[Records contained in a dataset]
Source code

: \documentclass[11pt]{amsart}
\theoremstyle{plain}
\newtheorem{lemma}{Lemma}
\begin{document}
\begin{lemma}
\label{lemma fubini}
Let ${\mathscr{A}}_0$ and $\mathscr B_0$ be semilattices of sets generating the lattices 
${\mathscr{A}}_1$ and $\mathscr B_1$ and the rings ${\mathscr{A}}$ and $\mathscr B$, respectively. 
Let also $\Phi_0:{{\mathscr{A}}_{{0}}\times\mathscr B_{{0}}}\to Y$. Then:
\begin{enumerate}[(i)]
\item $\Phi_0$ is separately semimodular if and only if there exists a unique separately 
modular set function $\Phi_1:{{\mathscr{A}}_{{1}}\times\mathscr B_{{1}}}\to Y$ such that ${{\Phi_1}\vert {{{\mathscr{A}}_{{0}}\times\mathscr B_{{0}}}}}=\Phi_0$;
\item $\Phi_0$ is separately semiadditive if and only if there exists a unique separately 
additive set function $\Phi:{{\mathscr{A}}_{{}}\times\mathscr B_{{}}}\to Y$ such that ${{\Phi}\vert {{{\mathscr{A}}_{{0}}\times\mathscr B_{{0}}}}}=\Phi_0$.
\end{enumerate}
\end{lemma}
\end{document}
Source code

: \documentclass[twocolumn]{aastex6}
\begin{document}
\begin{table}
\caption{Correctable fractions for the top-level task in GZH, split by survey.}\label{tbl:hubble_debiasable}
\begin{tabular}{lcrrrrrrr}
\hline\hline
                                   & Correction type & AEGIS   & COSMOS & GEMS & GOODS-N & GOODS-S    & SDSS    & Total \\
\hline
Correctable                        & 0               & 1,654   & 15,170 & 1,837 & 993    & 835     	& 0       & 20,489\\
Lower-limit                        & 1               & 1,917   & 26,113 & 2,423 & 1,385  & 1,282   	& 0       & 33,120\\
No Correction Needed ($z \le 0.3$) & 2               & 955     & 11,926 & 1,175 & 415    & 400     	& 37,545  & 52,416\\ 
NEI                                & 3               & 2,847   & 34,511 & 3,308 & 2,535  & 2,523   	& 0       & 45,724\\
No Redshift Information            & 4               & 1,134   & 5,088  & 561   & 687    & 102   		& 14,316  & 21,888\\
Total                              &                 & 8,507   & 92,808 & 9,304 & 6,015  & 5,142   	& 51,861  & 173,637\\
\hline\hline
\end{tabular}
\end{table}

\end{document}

▸ Exercise prompt: Whenever the string "unique" turns up in a line of the data, copy that line.

▸ Task result:
\item $\Phi_0$ is separately semimodular if and only if there exists a unique separately 
\item $\Phi_0$ is separately semiadditive if and only if there exists a unique separately 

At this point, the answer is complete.